Indeed, unlike London Paris and its citizens have an inexhaustible passion to preserve their history by a rather strict code of entirely absent in the UK - planning laws are some of the toughest in the world, local authorities set caps on how much landlords- both commercial and domestic - can charge and, in doing so, avoid this hideous feeding frenzy that London in now suffering as rapacious landlords and foreign investors tear down our heritage in favour of building luxury flats to accrue as much rent per square metre as possible.

Ergo, many of little shops that made London have been forced out of business by rates that are linked to rents, many of the cities young creatives are compelled to leave the city as they can’t afford the rent leaving a conurbation that is rapidly losing its soul. We’ve all seen developers and property magnates, in an effort to turn our cities into rather enlarged homogenized shopping malls, rip the guts out of London and New York by tearing down the familiar and the beautiful in favour of nondescript, multinational store fronts.

This hasn’t happened in Paris and you can smell the cities vibrancy and history just as soon as you hit the street. The French capital is a city overflowing with individuality and a very pronounced joie de vivre. A city that is embraces non-conformity that is enjoying being itself and a city that is above all real with no amount of balls. It seems that the city has achieved this. They have realized that a real city has diversity and colour that, never a consequence of bending over for huge foreign investment companies is achieved simply by being itself - an aphorism that fits both its inhabitants and establishments alike.
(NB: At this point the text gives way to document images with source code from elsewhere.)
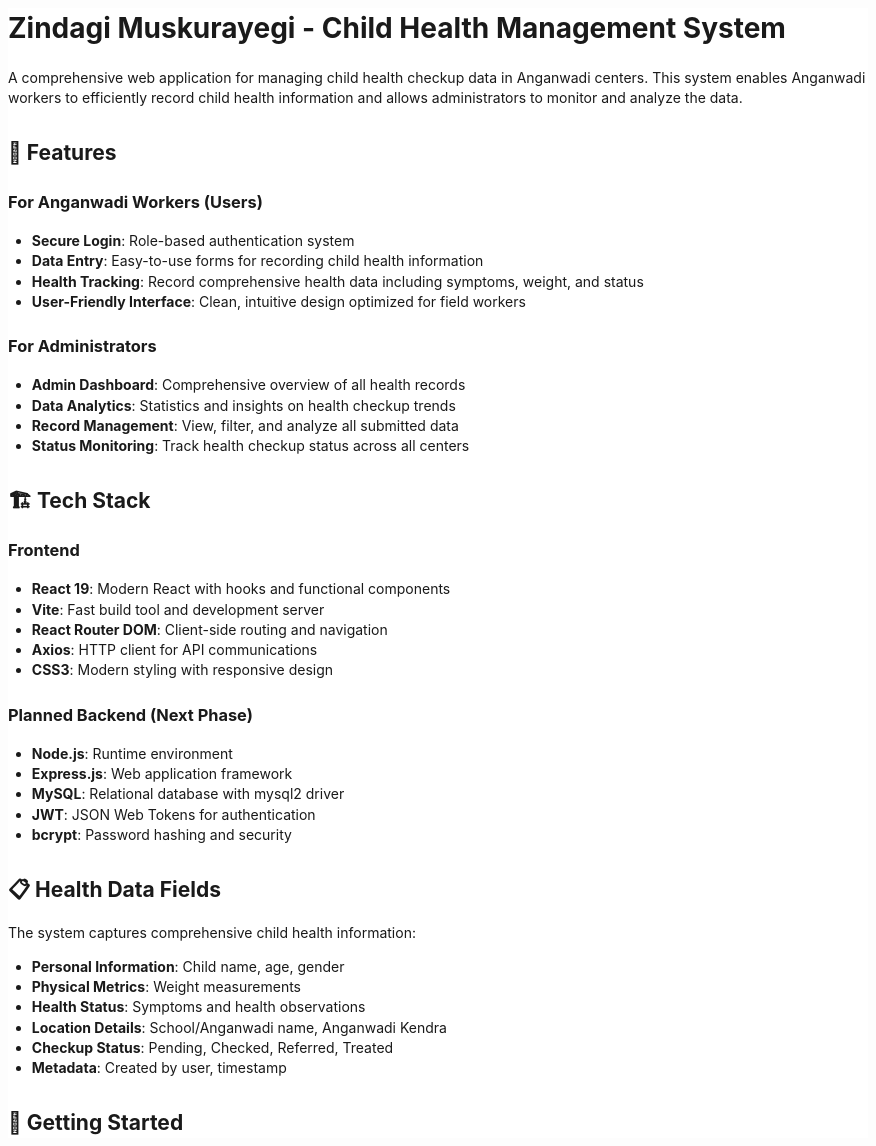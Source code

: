 # Zindagi Muskurayegi - Child Health Management System

A comprehensive web application for managing child health checkup data in Anganwadi centers. This system enables Anganwadi workers to efficiently record child health information and allows administrators to monitor and analyze the data.

## 🌟 Features

### For Anganwadi Workers (Users)
- **Secure Login**: Role-based authentication system
- **Data Entry**: Easy-to-use forms for recording child health information
- **Health Tracking**: Record comprehensive health data including symptoms, weight, and status
- **User-Friendly Interface**: Clean, intuitive design optimized for field workers

### For Administrators
- **Admin Dashboard**: Comprehensive overview of all health records
- **Data Analytics**: Statistics and insights on health checkup trends
- **Record Management**: View, filter, and analyze all submitted data
- **Status Monitoring**: Track health checkup status across all centers

## 🏗️ Tech Stack

### Frontend
- **React 19**: Modern React with hooks and functional components
- **Vite**: Fast build tool and development server
- **React Router DOM**: Client-side routing and navigation
- **Axios**: HTTP client for API communications
- **CSS3**: Modern styling with responsive design

### Planned Backend (Next Phase)
- **Node.js**: Runtime environment
- **Express.js**: Web application framework
- **MySQL**: Relational database with mysql2 driver
- **JWT**: JSON Web Tokens for authentication
- **bcrypt**: Password hashing and security

## 📋 Health Data Fields

The system captures comprehensive child health information:

- **Personal Information**: Child name, age, gender
- **Physical Metrics**: Weight measurements
- **Health Status**: Symptoms and health observations
- **Location Details**: School/Anganwadi name, Anganwadi Kendra
- **Checkup Status**: Pending, Checked, Referred, Treated
- **Metadata**: Created by user, timestamp

## 🚀 Getting Started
Indisputably, Paris seems to have it all at the moment and, in truth, I was totally gob smacked and thoroughly envious. The city and its inhabitants seem to enjoy certain self-reliance, individuality and pride in each other that I have rarely seen of late. Unfortunately, both London and New York once had this in spades but it is now sadly lacking our cities having been disembowelled by rancid rapacious developers and their greedy and corrupt lickspittle Tory pals. Thank the firmament Paris only its just a few hours train journey away.

As Ralph Waldo Emerson proclaimed, “To be yourself in a world that is constantly trying to make you something else is the greatest accomplishment.”  I think we have to applaud Paris for just that.